ZyXel‘s NWA-3166 ($400 as of Feb. 10, 2010) is a “hybrid AP”–a wireless access point that can work as a wireless AP controller, a managed access point, or a stand-alone access point. It’s aimed at small businesses that want to expand a wireless network while minimizing the growing pains and eliminating the need for a dedicated wireless controller.
As an access point, the NWA-3166 has a solid range of features. The AP itself supports the 802.11n Wi-Fi standard and has a 2×3 MIMO (multiple-in, multiple-out) antenna configuration that increases the network’s range and signal strength. Each AP can broadcast up to 16 different SSIDs (which is useful for setting up virtual APs with customized access policies, encryption, QoS rules, and so on); the default configuration includes preset options for optimizing VoIP traffic and limiting guest access to the network.
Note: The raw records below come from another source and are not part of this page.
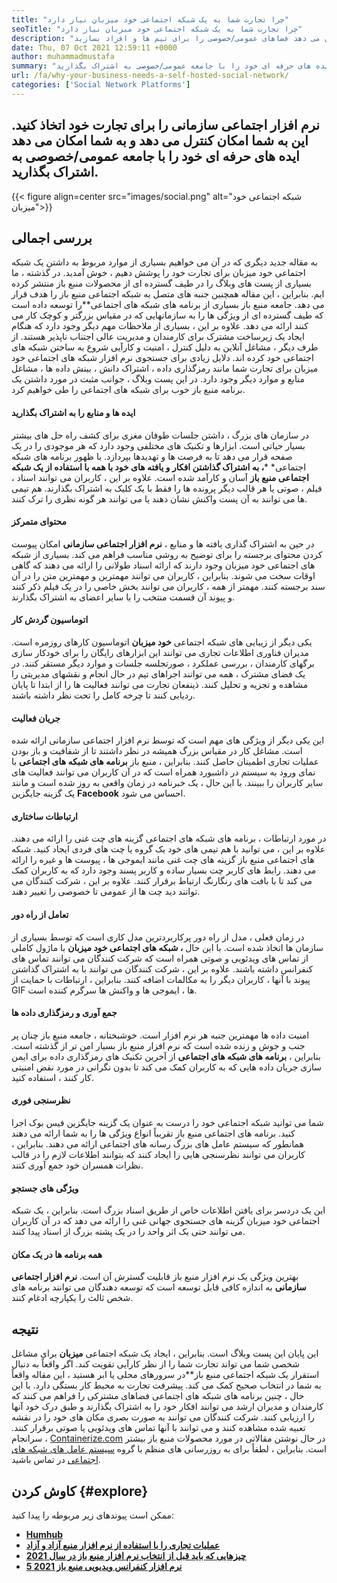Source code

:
 ```yaml
---
title: "چرا تجارت شما به یک شبکه اجتماعی خود میزبان نیاز دارد" 
seoTitle: "چرا تجارت شما به یک شبکه اجتماعی خود میزبان نیاز دارد" 
description: "برای کسب اطلاعات در مورد مزایای شبکه اجتماعی خود میزبان برای تجارت ، این مقاله را دنبال کنید. به شما امکان می دهد فضاهای عمومی/خصوصی را برای تیم ها و افراد بسازید." 
date: Thu, 07 Oct 2021 12:59:11 +0000
author: muhammadmustafa
summary: "نرم افزار اجتماعی سازمانی را برای تجارت خود اتخاذ کنید. این به شما امکان کنترل می دهد و به شما امکان می دهد ایده های حرفه ای خود را با جامعه عمومی/خصوصی به اشتراک بگذارید." 
url: /fa/why-your-business-needs-a-self-hosted-social-network/
categories: ['Social Network Platforms']
---
```


## نرم افزار اجتماعی سازمانی را برای تجارت خود اتخاذ کنید. این به شما امکان کنترل می دهد و به شما امکان می دهد ایده های حرفه ای خود را با جامعه عمومی/خصوصی به اشتراک بگذارید.

{{< figure align=center src="images/social.png" alt="شبکه اجتماعی خود میزبان">}}


## بررسی اجمالی
به مقاله جدید دیگری که در آن می خواهیم بسیاری از موارد مربوط به داشتن یک شبکه اجتماعی خود میزبان برای تجارت خود را پوشش دهیم ، خوش آمدید. در گذشته ، ما بسیاری از پست های وبلاگ را در طیف گسترده ای از محصولات منبع باز منتشر کرده ایم. بنابراین ، این مقاله همچنین جنبه های متصل به شبکه اجتماعی منبع باز را هدف قرار می دهد. جامعه منبع باز بسیاری از برنامه های شبکه های اجتماعی**را توسعه داده است که طیف گسترده ای از ویژگی ها را به سازمانهایی که در مقیاس بزرگتر و کوچک کار می کنند ارائه می دهد. علاوه بر این ، بسیاری از ملاحظات مهم دیگر وجود دارد که هنگام ایجاد یک زیرساخت مشترک برای کارمندان و مدیریت عالی اجتناب ناپذیر هستند.
از طرف دیگر ، مشاغل آنلاین به دلیل کنترل ، امنیت و کارآیی شروع به ساختن شبکه های اجتماعی خود کرده اند. دلایل زیادی برای جستجوی نرم افزار شبکه های اجتماعی خود میزبان برای تجارت شما مانند رمزگذاری داده ، اشتراک دانش ، بینش داده ها ، مشاغل منابع و موارد دیگر وجود دارد. در این پست وبلاگ ، جوانب مثبت در مورد داشتن یک برنامه منبع باز خوب برای شبکه های اجتماعی را طی خواهیم کرد.

#### ایده ها و منابع را به اشتراک بگذارید
در سازمان های بزرگ ، داشتن جلسات طوفان مغزی برای کشف راه حل های بیشتر بسیار حیاتی است. ابزارها و تکنیک های مختلفی وجود دارد که هر موجودی را در یک صفحه قرار می دهد تا به فرصت ها و تهدیدها بپردازد. با ظهور برنامه های شبکه اجتماعی*  ***، به اشتراک گذاشتن افکار و یافته های خود با همه با استفاده از یک شبکه اجتماعی منبع باز**  آسان و کارآمد شده است. علاوه بر این ، کاربران می توانند اسناد ، فیلم ، صوتی یا هر قالب دیگر پرونده ها را فقط با یک کلیک به اشتراک بگذارند. هم تیمی ها می توانند به آن پست واکنش نشان دهند یا می توانند هر گونه نظری را ترک کنند.

#### محتوای متمرکز
در حین به اشتراک گذاری یافته ها و منابع ،  **نرم افزار اجتماعی سازمانی**  امکان پیوست کردن محتوای برجسته را برای توضیح به روشی مناسب فراهم می کند. بسیاری از شبکه های اجتماعی خود میزبان وجود دارند که ارائه اسناد طولانی را ارائه می دهند که گاهی اوقات سخت می شوند. بنابراین ، کاربران می توانند مهمترین و مهمترین متن را در آن سند برجسته کنند. مهمتر از همه ، کاربران می توانند بخش خاصی را در یک فیلم ذکر کنند و پیوند آن قسمت منتخب را با سایر اعضای به اشتراک بگذارند.

#### اتوماسیون گردش کار
یکی دیگر از زیبایی های شبکه اجتماعی  **خود میزبان**  اتوماسیون کارهای روزمره است. مدیران فناوری اطلاعات تجاری می توانند این ابزارهای رایگان را برای خودکار سازی برگهای کارمندان ، بررسی عملکرد ، صورتجلسه جلسات و موارد دیگر مستقر کنند. در یک فضای مشترک ، همه می توانند اجراهای تیم در حال انجام و نقشهای مدیریتی را مشاهده و تجزیه و تحلیل کنند. ذینفعان تجارت می توانند فعالیت ها را از ابتدا تا پایان ردیابی کنند تا چرخه کامل را تحت نظر داشته باشند.

#### جریان فعالیت
این یکی دیگر از ویژگی های مهم است که توسط نرم افزار اجتماعی سازمانی ارائه شده است. مشاغل کار در مقیاس بزرگ همیشه در نظر داشتند تا از شفافیت و باز بودن عملیات تجاری اطمینان حاصل کنند. بنابراین ، منبع باز  **برنامه های شبکه های اجتماعی** با نمای ورود به سیستم در داشبورد همراه است که در آن کاربران می توانند فعالیت های سایر کاربران را ببینند. با این حال ، یک خبرنامه در زمان واقعی به روز شده است و مانند یک گزینه جایگزین **Facebook**  احساس می شود.

#### ارتباطات ساختاری
در مورد ارتباطات ، برنامه های شبکه های اجتماعی گزینه های چت غنی را ارائه می دهند. علاوه بر این ، می توانید با هم تیمی های خود یک گروه یا چت های فردی ایجاد کنید. شبکه های اجتماعی منبع باز گزینه های چت غنی مانند ایموجی ها ، پیوست ها و غیره را ارائه می دهند. رابط های کاربر چت بسیار ساده و کاربر پسند وجود دارد که به کاربران کمک می کند تا با بافت های رنگارنگ ارتباط برقرار کنند. علاوه بر این ، شرکت کنندگان می توانند دید چت ها از عمومی تا خصوصی را تغییر دهند.

#### تعامل از راه دور
در زمان فعلی ، مدل از راه دور پرکاربردترین مدل کاری است که توسط بسیاری از سازمان ها اتخاذ شده است. با این حال  **، شبکه های اجتماعی خود میزبان**  با ماژول کاملی از تماس های ویدئویی و صوتی همراه است که شرکت کنندگان می توانند تماس های کنفرانس داشته باشند. علاوه بر این ، شرکت کنندگان می توانند با به اشتراک گذاشتن پیوند با آنها ، کاربران دیگر را به مکالمات اضافه کنند. بنابراین ، ارتباطات با حمایت از GIF ها ، ایموجی ها و واکنش ها سرگرم کننده است.

#### جمع آوری و رمزگذاری داده ها
امنیت داده ها مهمترین جنبه هر نرم افزار است. خوشبختانه ، جامعه منبع باز چنان پر جنب و جوش و زنده شده است که نرم افزار منبع باز بسیار امن تر از گذشته است. بنابراین ،  **برنامه های شبکه های اجتماعی**  از آخرین تکنیک های رمزگذاری داده برای ایمن سازی جریان داده هایی که به کاربران کمک می کند تا بدون نگرانی در مورد نقض امنیتی کار کنند ، استفاده کنید.

#### نظرسنجی فوری
شما می توانید شبکه اجتماعی خود را درست به عنوان یک گزینه جایگزین فیس بوک اجرا کنید. برنامه های اجتماعی منبع باز تقریباً انواع ویژگی ها را به شما ارائه می دهند همانطور که سیستم عامل های بزرگ رسانه های اجتماعی ارائه می دهند. بنابراین ، کاربران می توانند نظرسنجی هایی را ایجاد کنند که بتوانند اطلاعات لازم را در قالب نظرات همسران خود جمع آوری کنند.

#### ویژگی های جستجو
این یک دردسر برای یافتن اطلاعات خاص از طریق اسناد بزرگ است. بنابراین ، یک شبکه اجتماعی خود میزبان گزینه های جستجوی جهانی غنی را ارائه می دهد که در آن کاربران می توانند حتی یک اثر واحد را در یک پشته بزرگ از اسناد پیدا کنند.

#### همه برنامه ها در یک مکان
بهترین ویژگی یک نرم افزار منبع باز قابلیت گسترش آن است.  **نرم افزار اجتماعی سازمانی**  به اندازه کافی قابل توسعه است که توسعه دهندگان می توانند برنامه های شخص ثالث را یکپارچه ادغام کنند.

## نتیجه
این پایان این پست وبلاگ است. بنابراین ، ایجاد یک شبکه اجتماعی  **میزبان**  برای مشاغل شخصی شما می تواند تجارت شما را از نظر کارآیی تقویت کند. اگر واقعاً به دنبال استقرار یک شبکه اجتماعی منبع باز**در سرورهای محلی یا ابر هستید ، این مقاله واقعاً به شما در انتخاب صحیح کمک می کند. پیشرفت تجارت به محیط کار بستگی دارد. با این حال ، چنین برنامه های شبکه های اجتماعی فضاهای مشترکی را فراهم می کنند که کارمندان و مدیران ارشد می توانند افکار خود را به اشتراک بگذارند و طبق درک خود آنها را ارزیابی کنند. شرکت کنندگان می توانند به صورت بصری مکان های خود را در نقشه تعبیه شده مشاهده کنند و می توانند با آنها تماس های ویدئویی یا صوتی برقرار کنند.
سرانجام ، [Containerize.com][1] در حال نوشتن مقالاتی در مورد محصولات منبع باز بیشتر است. بنابراین ، لطفاً برای به روزرسانی های منظم با گروه [سیستم عامل های شبکه های اجتماعی][2] در تماس باشید.

## کاوش کردن {#explore}

ممکن است پیوندهای زیر مربوطه را پیدا کنید:
*  **[Humhub][3]**  
*  **[عملیات تجاری را با استفاده از نرم افزار منبع آزاد و آزاد][4]**  
*  **[چیزهایی که باید قبل از انتخاب نرم افزار منبع باز در سال 2021][5]**  
* [  **5 نرم افزار کنفرانس ویدیویی منبع باز 2021**  ][6]



 [1]: https://www.containerize.com/
 [2]: https://products.containerize.com/social-network-platforms/
 [3]: https://products.containerize.com/social-network-platforms/humhub/
 [4]: https://blog.containerize.com/blogging/automate-business-operations-using-open-source-software/
 [5]: https://blog.containerize.com/cmdb-software/things-to-review-before-opting-open-source-software-in-2021/
 [6]: https://blog.containerize.com/video-conferencing-software/top-5-open-source-video-conferencing-software-of-2021/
The NWA-3166’s more-advanced features for larger companies include Layer-2 Isolation, which lets you restrict network access based on a client’s MAC address, and Intra-BSS Traffic Blocking, which permits you to manage AP access based on a device’s MAC address. Through both features you can limit a machine’s access to certain wireless clients on the same network/AP without locking that machine out of all the devices on a network (a printer or a file server, for example).
While the NWA-3166 is a nice access point, small-business network admins will probably be most intrigued by the product’s controller functions. If you run the unit in AP Controller Mode, you can use it to manage the SSIDs, MAC filters, Layer-2 Isolation, radio profiles, and other features of up to 24 other ZyXel APs on the network. You configure your various network necessities in the controller AP, and then you can send that configuration down to all the access points you’re managing; you don’t have to sit through the configuration process each time for each AP.
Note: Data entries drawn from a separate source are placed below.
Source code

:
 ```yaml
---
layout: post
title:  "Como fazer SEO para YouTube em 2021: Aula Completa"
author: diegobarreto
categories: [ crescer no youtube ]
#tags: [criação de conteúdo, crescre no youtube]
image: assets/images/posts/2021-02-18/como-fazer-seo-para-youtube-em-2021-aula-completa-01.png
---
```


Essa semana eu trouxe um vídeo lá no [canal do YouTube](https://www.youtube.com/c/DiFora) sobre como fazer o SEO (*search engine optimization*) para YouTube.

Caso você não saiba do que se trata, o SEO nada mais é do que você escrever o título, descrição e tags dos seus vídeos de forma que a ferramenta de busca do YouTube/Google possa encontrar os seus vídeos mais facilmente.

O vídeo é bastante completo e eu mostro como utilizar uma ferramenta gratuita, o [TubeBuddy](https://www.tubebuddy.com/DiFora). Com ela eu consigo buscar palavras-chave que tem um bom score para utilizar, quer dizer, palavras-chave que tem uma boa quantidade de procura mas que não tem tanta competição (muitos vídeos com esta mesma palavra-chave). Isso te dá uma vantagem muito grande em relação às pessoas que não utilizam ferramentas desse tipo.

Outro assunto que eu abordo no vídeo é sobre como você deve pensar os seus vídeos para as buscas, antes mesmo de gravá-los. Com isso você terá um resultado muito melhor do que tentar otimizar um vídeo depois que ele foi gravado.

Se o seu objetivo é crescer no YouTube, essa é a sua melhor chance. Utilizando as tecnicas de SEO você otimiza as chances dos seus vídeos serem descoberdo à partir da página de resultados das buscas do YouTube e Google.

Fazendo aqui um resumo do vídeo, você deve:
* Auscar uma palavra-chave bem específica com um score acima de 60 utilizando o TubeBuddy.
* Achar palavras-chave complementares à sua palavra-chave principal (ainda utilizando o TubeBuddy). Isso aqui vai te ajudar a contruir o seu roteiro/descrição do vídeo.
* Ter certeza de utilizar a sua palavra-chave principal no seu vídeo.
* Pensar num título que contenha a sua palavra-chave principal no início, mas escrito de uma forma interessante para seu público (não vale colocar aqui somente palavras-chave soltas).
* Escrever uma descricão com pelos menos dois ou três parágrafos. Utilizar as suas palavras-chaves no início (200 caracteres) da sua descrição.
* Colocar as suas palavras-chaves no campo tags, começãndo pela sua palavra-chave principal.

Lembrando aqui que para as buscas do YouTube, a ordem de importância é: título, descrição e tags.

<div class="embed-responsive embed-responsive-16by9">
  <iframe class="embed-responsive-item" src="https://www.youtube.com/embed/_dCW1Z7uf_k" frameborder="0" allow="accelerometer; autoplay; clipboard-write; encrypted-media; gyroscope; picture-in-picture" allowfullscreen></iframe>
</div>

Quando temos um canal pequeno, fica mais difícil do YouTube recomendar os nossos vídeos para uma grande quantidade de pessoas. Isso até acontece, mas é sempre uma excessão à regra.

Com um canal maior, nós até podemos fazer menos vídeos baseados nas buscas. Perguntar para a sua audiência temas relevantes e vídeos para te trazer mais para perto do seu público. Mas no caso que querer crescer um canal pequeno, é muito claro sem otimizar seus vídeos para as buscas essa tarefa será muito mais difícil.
Setting up the NWA-3166 doesn’t require any expertise beyond what you probably already know from managing a network. The box contains the power adapter, the AP unit, a 6-foot Ethernet cable, a console cable for accessing the command-line interface configurator (for the hard-core IT professional), wall-mounting screws, a quick-start guide, and a documentation CD with a 330-plus-page user guide. The NWA-3166 supports power over Ethernet (PoE), which lets you place the AP where you want without worrying about power outlets and extra wiring; that said, you must provide your own PoE injector to use that feature.
Setting the AP up via the Web-based interface is fairly straightforward. The provided documentation is clean and easy to follow, and it provides example scenarios for some advanced configuration options (setting up a RADIUS server or working with multiple SSIDs, for instance). The documentation certainly won’t set up your network for you, but it does ease the pain for anyone new to networking–and it explains fundamental concepts well enough that you’ll learn a thing or two in the process.